● **PROVIDED DATA**
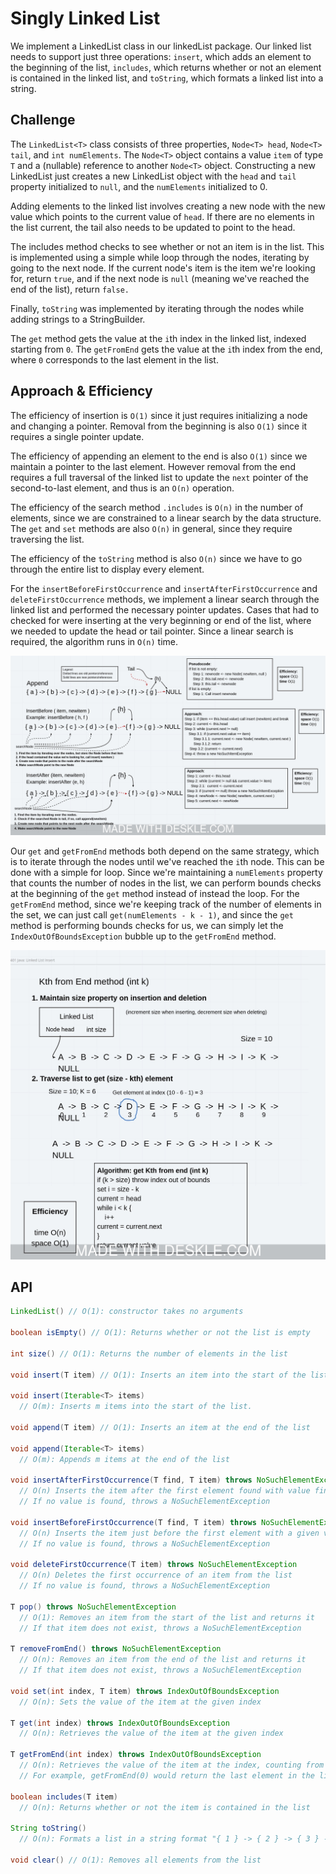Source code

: # Singly Linked List

We implement a LinkedList class in our linkedList package. Our linked list needs to support just three operations: `insert`, which adds an element to the beginning of the list, `includes`, which returns whether or not an element is contained in the linked list, and `toString`, which formats a linked list into a string.

## Challenge

The `LinkedList<T>` class consists of three properties, `Node<T> head`, `Node<T> tail`, and `int numElements`. The `Node<T>` object contains a value `item` of type `T` and a (nullable) reference to another `Node<T>` object. Constructing a new LinkedList just creates a new LinkedList object with the `head` and `tail` property initialized to `null`, and the `numElements` initialized to 0.

Adding elements to the linked list involves creating a new node with the new value which points to the current value of `head`. If there are no elements in the list current, the tail also needs to be updated to point to the head.

The includes method checks to see whether or not an item is in the list. This is implemented using a simple while loop through the nodes, iterating by going to the next node. If the current node's item is the item we're looking for, return `true`, and if the next node is `null` (meaning we've reached the end of the list), return `false.`

Finally, `toString` was implemented by iterating through the nodes while adding strings to a StringBuilder.

The `get` method gets the value at the `i`th index in the linked list, indexed starting from `0`. The `getFromEnd` gets the value at the `i`th index from the end, where `0` corresponds to the last element in the list.

## Approach & Efficiency

The efficiency of insertion is `O(1)` since it just requires initializing a node and changing a pointer. Removal from the beginning is also `O(1)` since it requires a single pointer update.

The efficiency of appending an element to the end is also `O(1)` since we maintain a pointer to the last element. However removal from the end requires a full traversal of the linked list to update the `next` pointer of the second-to-last element, and thus is an `O(n)` operation.

The efficiency of the search method `.includes` is `O(n)` in the number of elements, since we are constrained to a linear search by the data structure. The `get` and `set` methods are also `O(n)` in general, since they require traversing the list.

The efficiency of the `toString` method is also `O(n)` since we have to go through the entire list to display every element.

For the `insertBeforeFirstOccurrence` and `insertAfterFirstOccurrence` and `deleteFirstOccurrence` methods, we implement a linear search through the linked list and performed the necessary pointer updates. Cases that had to checked for were inserting at the very beginning or end of the list, where we needed to update the head or tail pointer. Since a linear search is required, the algorithm runs in `O(n)` time.

![Our whiteboard for insertion before and after first occurrence](../assets/linkedListInsertion.jpeg)

Our `get` and `getFromEnd` methods both depend on the same strategy, which is to iterate through the nodes until we've reached the `i`th node. This can be done with a simple for loop. Since we're maintaining a `numElements` property that counts the number of nodes in the list, we can perform bounds checks at the beginning of the `get` method instead of instead the loop. For the `getFromEnd` method, since we're keeping track of the number of elements in the set, we can just call `get(numElements - k - 1)`, and since the `get` method is performing bounds checks for us, we can simply let the `IndexOutOfBoundsException` bubble up to the `getFromEnd` method.

![Whiteboard for the getKthFromN method](../assets/linked-list-index.jpeg)

## API

```java
LinkedList() // O(1): constructor takes no arguments

boolean isEmpty() // O(1): Returns whether or not the list is empty

int size() // O(1): Returns the number of elements in the list

void insert(T item) // O(1): Inserts an item into the start of the list

void insert(Iterable<T> items)
  // O(m): Inserts m items into the start of the list.

void append(T item) // O(1): Inserts an item at the end of the list

void append(Iterable<T> items)
  // O(m): Appends m items at the end of the list

void insertAfterFirstOccurrence(T find, T item) throws NoSuchElementException
  // O(n) Inserts the item after the first element found with value find.
  // If no value is found, throws a NoSuchElementException

void insertBeforeFirstOccurrence(T find, T item) throws NoSuchElementException
  // O(n) Inserts the item just before the first element with a given value "find"
  // If no value is found, throws a NoSuchElementException

void deleteFirstOccurrence(T item) throws NoSuchElementException
  // O(n) Deletes the first occurrence of an item from the list
  // If no value is found, throws a NoSuchElementException

T pop() throws NoSuchElementException
  // O(1): Removes an item from the start of the list and returns it
  // If that item does not exist, throws a NoSuchElementException

T removeFromEnd() throws NoSuchElementException
  // O(n): Removes an item from the end of the list and returns it
  // If that item does not exist, throws a NoSuchElementException

void set(int index, T item) throws IndexOutOfBoundsException
  // O(n): Sets the value of the item at the given index

T get(int index) throws IndexOutOfBoundsException
  // O(n): Retrieves the value of the item at the given index

T getFromEnd(int index) throws IndexOutOfBoundsException
  // O(n): Retrieves the value of the item at the index, counting from the end.
  // For example, getFromEnd(0) would return the last element in the list.

boolean includes(T item)
  // O(n): Returns whether or not the item is contained in the list

String toString()
  // O(n): Formats a list in a string format "{ 1 } -> { 2 } -> { 3 } -> NULL"

void clear() // O(1): Removes all elements from the list
```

● **WHAT YOU SHOULD DO**
Copy the entries above verbatim. Pictures do not belong in the copy.

● **RESPONSE TO THIS TASK**
Source code

: # Singly Linked List

We implement a LinkedList class in our linkedList package. Our linked list needs to support just three operations: `insert`, which adds an element to the beginning of the list, `includes`, which returns whether or not an element is contained in the linked list, and `toString`, which formats a linked list into a string.

## Challenge

The `LinkedList<T>` class consists of three properties, `Node<T> head`, `Node<T> tail`, and `int numElements`. The `Node<T>` object contains a value `item` of type `T` and a (nullable) reference to another `Node<T>` object. Constructing a new LinkedList just creates a new LinkedList object with the `head` and `tail` property initialized to `null`, and the `numElements` initialized to 0.

Adding elements to the linked list involves creating a new node with the new value which points to the current value of `head`. If there are no elements in the list current, the tail also needs to be updated to point to the head.

The includes method checks to see whether or not an item is in the list. This is implemented using a simple while loop through the nodes, iterating by going to the next node. If the current node's item is the item we're looking for, return `true`, and if the next node is `null` (meaning we've reached the end of the list), return `false.`

Finally, `toString` was implemented by iterating through the nodes while adding strings to a StringBuilder.

The `get` method gets the value at the `i`th index in the linked list, indexed starting from `0`. The `getFromEnd` gets the value at the `i`th index from the end, where `0` corresponds to the last element in the list.

## Approach & Efficiency

The efficiency of insertion is `O(1)` since it just requires initializing a node and changing a pointer. Removal from the beginning is also `O(1)` since it requires a single pointer update.

The efficiency of appending an element to the end is also `O(1)` since we maintain a pointer to the last element. However removal from the end requires a full traversal of the linked list to update the `next` pointer of the second-to-last element, and thus is an `O(n)` operation.

The efficiency of the search method `.includes` is `O(n)` in the number of elements, since we are constrained to a linear search by the data structure. The `get` and `set` methods are also `O(n)` in general, since they require traversing the list.

The efficiency of the `toString` method is also `O(n)` since we have to go through the entire list to display every element.

For the `insertBeforeFirstOccurrence` and `insertAfterFirstOccurrence` and `deleteFirstOccurrence` methods, we implement a linear search through the linked list and performed the necessary pointer updates. Cases that had to checked for were inserting at the very beginning or end of the list, where we needed to update the head or tail pointer. Since a linear search is required, the algorithm runs in `O(n)` time.

![Our whiteboard for insertion before and after first occurrence](../assets/linkedListInsertion.jpeg)

Our `get` and `getFromEnd` methods both depend on the same strategy, which is to iterate through the nodes until we've reached the `i`th node. This can be done with a simple for loop. Since we're maintaining a `numElements` property that counts the number of nodes in the list, we can perform bounds checks at the beginning of the `get` method instead of instead the loop. For the `getFromEnd` method, since we're keeping track of the number of elements in the set, we can just call `get(numElements - k - 1)`, and since the `get` method is performing bounds checks for us, we can simply let the `IndexOutOfBoundsException` bubble up to the `getFromEnd` method.

![Whiteboard for the getKthFromN method](../assets/linked-list-index.jpeg)

## API

```java
LinkedList() // O(1): constructor takes no arguments

boolean isEmpty() // O(1): Returns whether or not the list is empty

int size() // O(1): Returns the number of elements in the list

void insert(T item) // O(1): Inserts an item into the start of the list

void insert(Iterable<T> items)
  // O(m): Inserts m items into the start of the list.

void append(T item) // O(1): Inserts an item at the end of the list

void append(Iterable<T> items)
  // O(m): Appends m items at the end of the list

void insertAfterFirstOccurrence(T find, T item) throws NoSuchElementException
  // O(n) Inserts the item after the first element found with value find.
  // If no value is found, throws a NoSuchElementException

void insertBeforeFirstOccurrence(T find, T item) throws NoSuchElementException
  // O(n) Inserts the item just before the first element with a given value "find"
  // If no value is found, throws a NoSuchElementException

void deleteFirstOccurrence(T item) throws NoSuchElementException
  // O(n) Deletes the first occurrence of an item from the list
  // If no value is found, throws a NoSuchElementException

T pop() throws NoSuchElementException
  // O(1): Removes an item from the start of the list and returns it
  // If that item does not exist, throws a NoSuchElementException

T removeFromEnd() throws NoSuchElementException
  // O(n): Removes an item from the end of the list and returns it
  // If that item does not exist, throws a NoSuchElementException

void set(int index, T item) throws IndexOutOfBoundsException
  // O(n): Sets the value of the item at the given index

T get(int index) throws IndexOutOfBoundsException
  // O(n): Retrieves the value of the item at the given index

T getFromEnd(int index) throws IndexOutOfBoundsException
  // O(n): Retrieves the value of the item at the index, counting from the end.
  // For example, getFromEnd(0) would return the last element in the list.

boolean includes(T item)
  // O(n): Returns whether or not the item is contained in the list

String toString()
  // O(n): Formats a list in a string format "{ 1 } -> { 2 } -> { 3 } -> NULL"

void clear() // O(1): Removes all elements from the list
```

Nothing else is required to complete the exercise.